Council and the Australian Government jointly funded a $7.2 million redevelopment of the Abbotsford ground. Works were completed in late 2011.
As part of the redevelopment, Council commissioned multiple works of public art. The intention of these artworks was to recognise the park’s important history and provide interesting and educational focal points for park visitors.
Strata of Memory – Eliza Greenhatch & Partners
This work is incorporated into the entrance steps and ramp wall within the plaza at the corner of Turner and Bath Streets.
Strata of Memory traces the history of the site from the Wurundjeri people’s past and present connection to the land through to the early development of the suburb and the oval, the birth of the Collingwood Football Club and the evolution of Victoria Park as the heart of the local community.
In collaboration with aboriginal artists Judy Nicholson and James Symon, a large component of the work tells a story of connection to Country, life by the Yarra River in the Dreamtime for the Wurundjeri tribe and the coming together of the Kulin clans to play the traditional game of marngrook.
Other collaborators include stencil artist Kirpy and sign writer Brett Kellet. Key sources for this work were the Wurundjeri Tribe Land Compensation and Cultural Heritage Council Incorporated and the Collingwood Historical Society.
For the Love of It
This site-inspired sound piece is installed in the second pedestrian walkway under the Sherrin Stand. The social aspects of sport and play are explored through various field recordings made by the artist.

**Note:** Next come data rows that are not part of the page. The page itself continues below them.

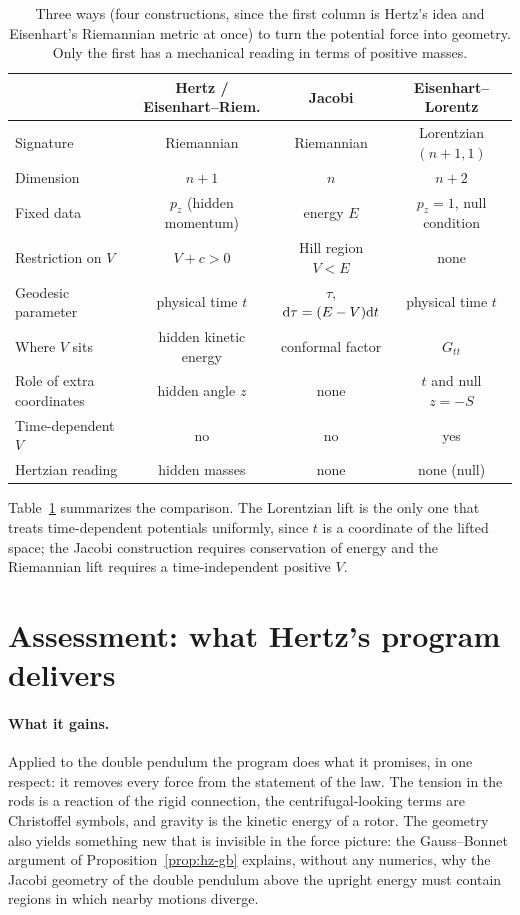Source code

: \begin{table}[t]
\centering
\small
\setlength{\tabcolsep}{4pt}
\begin{tabular}{@{}lccc@{}}
\toprule
 & Hertz / Eisenhart--Riem. & Jacobi & Eisenhart--Lorentz\\
\midrule
Signature & Riemannian & Riemannian & Lorentzian $(n{+}1,1)$\\
Dimension & $n+1$ & $n$ & $n+2$\\
Fixed data & $p_z$ (hidden momentum) & energy $E$ & $p_z=1$, null condition\\
Restriction on $V$ & $V+c>0$ & Hill region $V<E$ & none\\
Geodesic parameter & physical time $t$ & $\tau$, $\ud\tau=(E-V)\ud t$ & physical time $t$\\
Where $V$ sits & hidden kinetic energy & conformal factor & $G_{tt}$\\
Role of extra coordinates & hidden angle $z$ & none & $t$ and null $z=-S$\\
Time-dependent $V$ & no & no & yes\\
Hertzian reading & hidden masses & none & none (null)\\
\bottomrule
\end{tabular}
\caption{Three ways (four constructions, since the first column is Hertz's idea and Eisenhart's
Riemannian metric at once) to turn the potential force into geometry. Only the first has a
mechanical reading in terms of positive masses.}
\label{tab:hz-compare}
\end{table}

Table~\ref{tab:hz-compare} summarizes the comparison. The Lorentzian lift is the only one that
treats time-dependent potentials uniformly, since $t$ is a coordinate of the lifted
space; the Jacobi construction requires conservation of energy and the Riemannian lift
requires a time-independent positive $V$.

\section{Assessment: what Hertz's program delivers}
\label{sec:hz-assess}

\paragraph{What it gains.}
Applied to the double pendulum the program does what it promises, in one
respect: it removes every force from the statement of the law. The tension in
the rods is a reaction of the rigid connection, the centrifugal-looking terms
are Christoffel symbols, and gravity is the kinetic energy of a rotor. The
geometry also yields something new that is invisible in the force picture:
the Gauss--Bonnet argument of Proposition~\ref{prop:hz-gb} explains, without any
numerics, why the Jacobi geometry of the double pendulum above the upright
energy must contain regions in which nearby motions diverge.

Personal memories of Victoria Park are simultaneously featured through recorded interviews with individuals associated with the sports ground and local area over its long history.

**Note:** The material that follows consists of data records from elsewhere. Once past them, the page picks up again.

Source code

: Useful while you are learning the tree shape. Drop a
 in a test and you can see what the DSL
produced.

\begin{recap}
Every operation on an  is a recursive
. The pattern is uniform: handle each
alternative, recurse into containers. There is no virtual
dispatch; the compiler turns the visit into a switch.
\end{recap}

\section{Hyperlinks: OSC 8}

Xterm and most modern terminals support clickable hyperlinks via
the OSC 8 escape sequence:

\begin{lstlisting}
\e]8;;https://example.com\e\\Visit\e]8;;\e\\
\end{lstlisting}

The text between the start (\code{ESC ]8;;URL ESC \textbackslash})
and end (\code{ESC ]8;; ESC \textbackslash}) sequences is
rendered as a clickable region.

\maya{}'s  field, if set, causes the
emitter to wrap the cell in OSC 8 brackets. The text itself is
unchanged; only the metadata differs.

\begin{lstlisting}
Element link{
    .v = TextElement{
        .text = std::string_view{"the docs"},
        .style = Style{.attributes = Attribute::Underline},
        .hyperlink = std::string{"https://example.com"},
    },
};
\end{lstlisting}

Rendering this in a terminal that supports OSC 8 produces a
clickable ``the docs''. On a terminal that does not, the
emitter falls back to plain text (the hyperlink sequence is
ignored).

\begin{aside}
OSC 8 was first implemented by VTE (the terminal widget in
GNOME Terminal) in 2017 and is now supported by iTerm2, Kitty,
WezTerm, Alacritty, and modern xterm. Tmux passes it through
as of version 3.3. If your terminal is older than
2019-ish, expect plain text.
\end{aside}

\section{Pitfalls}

Speeches, poetry and songs can also be heard.
Many of the topics and recordings are intimately connected with Victoria Park whilst others explore the essence and influence of sport in a broader perspective.
This is a changing piece which is designed to be encountered again and again.

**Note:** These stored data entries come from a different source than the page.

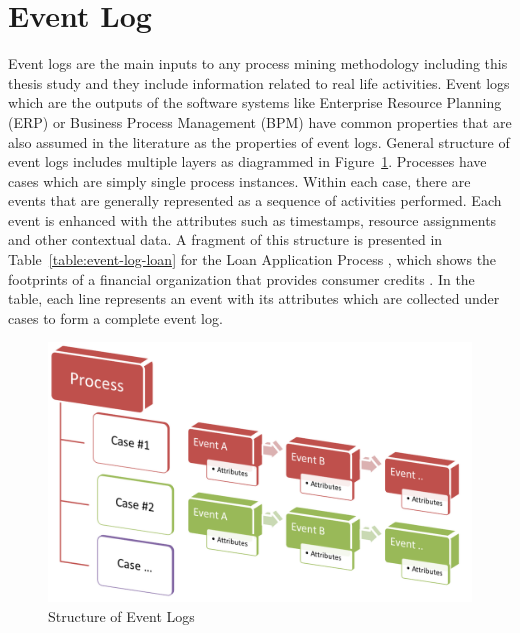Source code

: \section{Event Log}
\label{sec:event-log}
Event logs are the main inputs to any process mining methodology including this thesis study and they include information related to real life activities. Event logs which are the outputs of the software systems like Enterprise Resource Planning (ERP) or Business Process Management (BPM) have common properties that are also assumed in the literature as the properties of event logs. General structure of event logs includes multiple layers as diagrammed in Figure~\ref{fig:event-log-structure}. Processes have cases which are simply single process instances. Within each case, there are events that are generally represented as a sequence of activities performed. Each event is enhanced with the attributes such as timestamps, resource assignments and other contextual data. A fragment of this structure is presented in Table~\ref{table:event-log-loan} for the Loan Application Process \cite{loan-app-data}, which shows the footprints of a financial organization that provides consumer credits \cite{buijs2013improving}. In the table, each line represents an event with its attributes which are collected under cases to form a complete event log. 
\begin{figure}
  \centering
  \includegraphics[width=\textwidth]{3_background/event_log_structure}
  \caption{Structure of Event Logs}
  \label{fig:event-log-structure}
\end{figure}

The Final Siren – Anderson Hunt
The Final Siren is a large scale interactive steel sculpture inspired by the form and imagery of the ground’s former scoreboards and clocks.
Positioned on top of the iconic One-Eyed Hill, the work seeks to express the spirit and history of the place, game and fans.
The stylised wing and colours acknowledge the Collingwood Football Club and evoke the passion and loyalty of the supporters who took pride of place on the hill.
Points of View – Futago
Five interpretive panels have been installed around the perimeter of the oval.
Each panel explores a different theme in Victoria Park’s vibrant history, such as the early history of the ground and club, female involvement in the club and establishment of the Ladies Stands, and the devotion of Collingwood fans.
Each panel also acts as a pin board on one side with archival photographs, cartoons and humorous or nostalgic ephemera.